The fight against climate change, innovations, transportation, eco-mobility as well as the energy transition were among the topics at the 8th edition of the Deauville Green Awards, which featured about 420 documentaries, commercials and image films from all across the world. Climate and environment protection were an issue at the Deauville Green Awards not on screen only. This year, the festival also produced the event more eco-friendly.

 

"We created a charta with various measures. This includes the ban of single-use plastic, low-emission travel and accomodation of the team and participants as well as the calculation of the carbon emission footprint that was offset by our festival partner EcoAct“, points out Laurence Lafiteau, producer of the Deauville Green Awards. „Greening an event is a gradually process that we need to accelerate by sharing best practices, tips, experiences across the French and European industry. The Audiovisual and Media sector has to go forward quicker.“

 

"For this reason, we recently launched an initiative to green the creative industry." In charge of the initiative are the French filmmakers Cyril Dion und Laure Noualhat. After the successful documentary Tomorrow, they presented their new film Après Demain in Deauville. „We want to picture a better world and show how life could be in a better world“, underlined Dion. „This is our responsibility as filmmakers.“

 

Another key topic is to raise awareness for filmmakers when they are shooting in a wildlife reserve. "Big crews are troublemakers when they are putting their heavy equipment all over the place, when they are making noise and are producing light“ says Marina Ezdiari, the Ecoprod representative who did a workshop on biodiversity and filmmaking. „Hopefully, we come up with a factsheet that will be shared on a European level.“

 

 

The main topic of the 8th edition of the Deauville Green Awards was dedicated to biodiversity.  "The theme was up in the air", underlines  Georges Pessis, Honorary President of the nature and and envronment festival that he is heading together with the President Francois Morgant.
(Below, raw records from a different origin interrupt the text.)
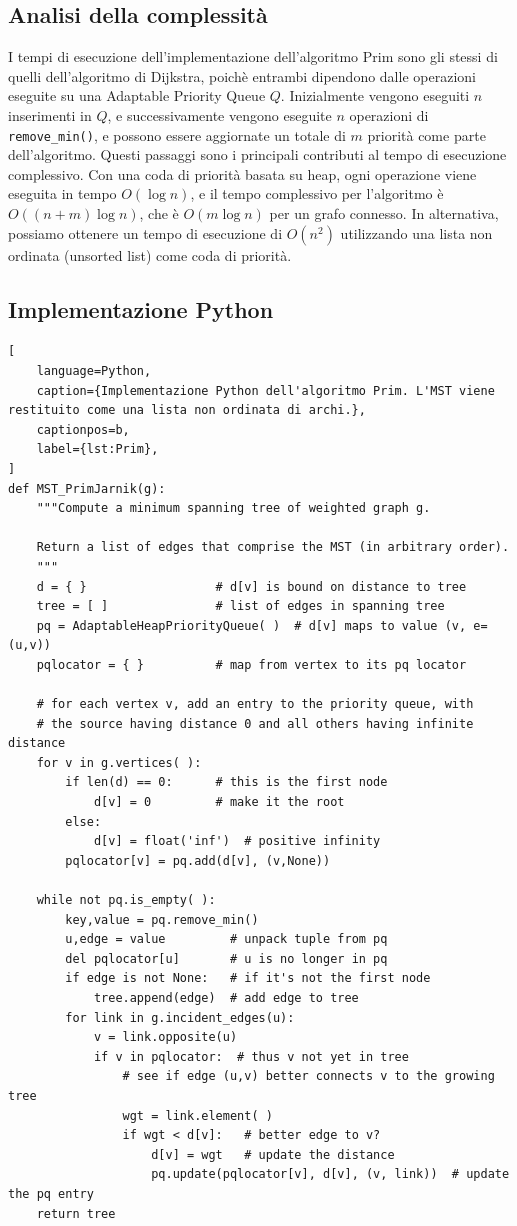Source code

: \subsection*{Analisi della complessità}
I tempi di esecuzione dell'implementazione dell'algoritmo Prim sono gli stessi di quelli dell'algoritmo di Dijkstra, poichè entrambi dipendono dalle operazioni eseguite su una Adaptable Priority Queue $Q$. Inizialmente vengono eseguiti $n$ inserimenti in $Q$, e successivamente vengono eseguite $n$ operazioni di \texttt{remove\_min()}, e possono essere aggiornate un totale di $m$ priorità come parte dell'algoritmo. Questi passaggi sono i principali contributi al tempo di esecuzione complessivo. Con una coda di priorità basata su heap, ogni operazione viene eseguita in tempo $O(\log n)$, e il tempo complessivo per l'algoritmo è $O((n+m) \log n)$, che è $O(m \log n)$ per un grafo connesso. In alternativa, possiamo ottenere un tempo di esecuzione di $O(n^2)$ utilizzando una lista non ordinata (unsorted list) come coda di priorità.


\clearpage
\subsection*{Implementazione Python}
\vspace{2\baselineskip}
\begin{lstlisting}[
    language=Python,
    caption={Implementazione Python dell'algoritmo Prim. L'MST viene restituito come una lista non ordinata di archi.},
    captionpos=b,
    label={lst:Prim},
]
def MST_PrimJarnik(g):
    """Compute a minimum spanning tree of weighted graph g.

    Return a list of edges that comprise the MST (in arbitrary order).
    """
    d = { }                  # d[v] is bound on distance to tree
    tree = [ ]               # list of edges in spanning tree
    pq = AdaptableHeapPriorityQueue( )  # d[v] maps to value (v, e=(u,v))
    pqlocator = { }          # map from vertex to its pq locator

    # for each vertex v, add an entry to the priority queue, with
    # the source having distance 0 and all others having infinite distance
    for v in g.vertices( ):
        if len(d) == 0:      # this is the first node
            d[v] = 0         # make it the root
        else:
            d[v] = float('inf')  # positive infinity
        pqlocator[v] = pq.add(d[v], (v,None))

    while not pq.is_empty( ):
        key,value = pq.remove_min()
        u,edge = value         # unpack tuple from pq
        del pqlocator[u]       # u is no longer in pq
        if edge is not None:   # if it's not the first node
            tree.append(edge)  # add edge to tree
        for link in g.incident_edges(u):
            v = link.opposite(u)
            if v in pqlocator:  # thus v not yet in tree
                # see if edge (u,v) better connects v to the growing tree
                wgt = link.element( )
                if wgt < d[v]:   # better edge to v?
                    d[v] = wgt   # update the distance
                    pq.update(pqlocator[v], d[v], (v, link))  # update the pq entry
    return tree
\end{lstlisting}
For the first time, the festival also included various VR films in their program.

 

 

The World Wildlife Fund (WWF) France produced several VR films about whales and birds which let the viewers experience the work of the environmental organisation at close quarters. „We film our missions and bring the viewer right there via VR headsets“, says Michael Neveu, Head of Digital Communication, WWF France.

 

 

The French collective Ecoprod sponsored the special award for sustainable film production that was given to the German production outfit The Royal Film Company for the image film  Laureus Sport for Good – Neeta‘s Story.  The ambitious project is using sports  to strengthen the literacy and self-confidence of young women in India. „Unfortunately, we had to go to India by plane“, says the producer Moritz Schreiner. "Therefore, we reduced our crew to three people and we were offsetting the carbon footprint of our flight.“ The sustainable measures included the use of reusable batteries and LEDs, the abandonment of plastic bottles as far as possible as well as a mostly vegetarian and vegan diet.

 

How sustainable a film can be produced is also a matter of the availability of eco-friendly solutions. In their documentaries, commercials and image films, several filmmakers gave an insight into approved and new technological developments, which were presented in the innovation category. The use of water and wind power, smart cities were an issue as well as the use of hydrogen for automobiles. In L’Hydrogéne, clé de la mobilité propre, the French company Air Liquide presents an ambitious project which plans to launch a zero-emission fleet of 600 hydrogen-powered taxis in Paris and the Ile-de-France region by 2020.

 

Vehicles which are powered with hydrogen is the speciality of Stéphane Aver, President of Swiss company Aaquis, that gives out the innovation award in Deauville. „We have a new standard to store hydrogen for light mobility, which includes bicycles, scooters, motorcycles, small cars and small trucks for the delivery in the city." At the moment, Aaquis is deploying vehicles in China, Vietnam, Marocco, Dubai, in France as well as in Switzerland. The hydrogen is stored in cartridges that are distributed like drinks in vending machines. „We are using the same system.“ The location of the hydrogen storage automat can be found via an App, the payment is done by smart phone. The user can ride a bicycle with two or three wheels with a small cartridge for about 50 kilometers. For a scooter, he needs two bigger cartridges for a ride up to 100 km. In France, there is a growing interest in hydrogen-powered vehicles. „We are in negotiations with a French supermarket chain that will offer our bicycles to their customers and also use them for their delivery service."